David pulled out his communicator. “Bridge?” he spoke into the device. “This is the captain.”

“Bridge, Sir, this is Ensign Lindros.”

“Call Wing Commander Ivan Luchenko and tell him to report to Small Craft Bay 1.”

“Aye, Sir.”

David turned to his Executive Officer. “So what can you tell me about the Wing Commander?”

“Well, Sir, I’m not going to pull any punches,” Walter looked toward the shuttle that was being prepped to take them to the surface. He looked back to his commanding officer, “Luchenko wasn’t given the job because he was the right man for the job. He was…the only man for it.”

“What do you mean?” with a look of confusion and worry spreading across his face, David took his turn to look at the shuttle.

“Well, as you may know, the Earth Command fighter program hasn’t exactly been on the top of the priority list. The Griffin- and Longbow-class ships were designed specifically for the Nightwind program. Ivan Luchenko was the program’s top test pilot and had a lot of say in the actual designs. Earth Command asked him to personally oversee the creation of the Air Wing for the Nightwind.”

David frowned and held up his hand to stop his XO. “So far all you are telling me is that he is an accomplished pilot and designer who is respected enough by Earth Command to be given say in the deployment of his fighters.”

Commander Gregory ran his hand through his hair and began to look agitated. “Well, Sir, it’s just that Wing Commander Luchenko insisted upon leading the wing. Earth Command didn’t want him to but gave up when he threatened to tell the whole Commonwealth about the Nightwind. He was a little bit more colorful about it, though. Rumor has it that ever since then Admiral Belden refers to him as Crazy Ivan.” he paused. “Oh, he also –”

The sound of tools crashing to the floor cut the XO short. Both men turned toward the blast door as a large, red faced man grabbed the technician who had been using the tools by the collar. “What is this all over the floor, sailor?” the man bellowed. “This is starship. You don’t leave tools in middle of walkway!”
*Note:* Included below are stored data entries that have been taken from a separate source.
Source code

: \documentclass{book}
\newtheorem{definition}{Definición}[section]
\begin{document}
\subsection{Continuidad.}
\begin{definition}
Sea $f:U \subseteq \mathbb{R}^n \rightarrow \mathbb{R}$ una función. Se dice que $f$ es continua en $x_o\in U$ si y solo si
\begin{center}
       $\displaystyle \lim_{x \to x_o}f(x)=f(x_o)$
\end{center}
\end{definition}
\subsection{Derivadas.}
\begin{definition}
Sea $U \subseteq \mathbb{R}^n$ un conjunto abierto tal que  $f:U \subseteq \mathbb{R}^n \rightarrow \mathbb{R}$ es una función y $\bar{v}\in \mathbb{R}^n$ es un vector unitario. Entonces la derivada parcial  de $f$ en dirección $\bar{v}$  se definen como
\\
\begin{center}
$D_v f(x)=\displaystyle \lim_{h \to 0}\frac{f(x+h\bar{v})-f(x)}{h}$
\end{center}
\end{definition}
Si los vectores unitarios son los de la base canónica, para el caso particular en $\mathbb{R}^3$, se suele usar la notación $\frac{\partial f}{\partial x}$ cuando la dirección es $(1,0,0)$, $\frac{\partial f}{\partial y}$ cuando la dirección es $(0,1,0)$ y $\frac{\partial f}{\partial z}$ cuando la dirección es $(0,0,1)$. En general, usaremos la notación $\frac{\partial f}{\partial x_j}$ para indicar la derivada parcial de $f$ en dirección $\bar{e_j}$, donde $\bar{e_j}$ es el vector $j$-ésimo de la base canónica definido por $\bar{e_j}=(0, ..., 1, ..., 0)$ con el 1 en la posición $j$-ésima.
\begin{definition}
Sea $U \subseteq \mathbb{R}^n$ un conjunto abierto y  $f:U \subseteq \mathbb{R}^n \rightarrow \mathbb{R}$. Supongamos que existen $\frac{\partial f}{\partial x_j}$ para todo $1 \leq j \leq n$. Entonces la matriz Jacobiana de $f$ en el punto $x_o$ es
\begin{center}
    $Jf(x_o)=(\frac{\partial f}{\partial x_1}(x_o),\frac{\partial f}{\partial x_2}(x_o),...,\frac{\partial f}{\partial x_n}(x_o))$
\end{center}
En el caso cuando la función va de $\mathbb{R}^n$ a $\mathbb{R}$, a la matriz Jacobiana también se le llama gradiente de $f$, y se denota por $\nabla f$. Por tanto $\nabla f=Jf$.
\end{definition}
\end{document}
David straightened up and cleared his throat. “And you don’t threaten my men,” he said, keeping his voice calm and measured. The man slowly turned to look at David. “Wing Commander Luchenko, I presume,” David continued. “It’s a…pleasure to meet you.”

“And who are you?” the Commander asked, releasing the technician. “Some high and mighty academy boy who thinks he runs ship?”

“As a matter of fact yes, I am an ‘academy type,'” David responded, struggling to keep anger from coloring his voice. “And I do think I run this ship. I have the captain’s commission to back it up, too.”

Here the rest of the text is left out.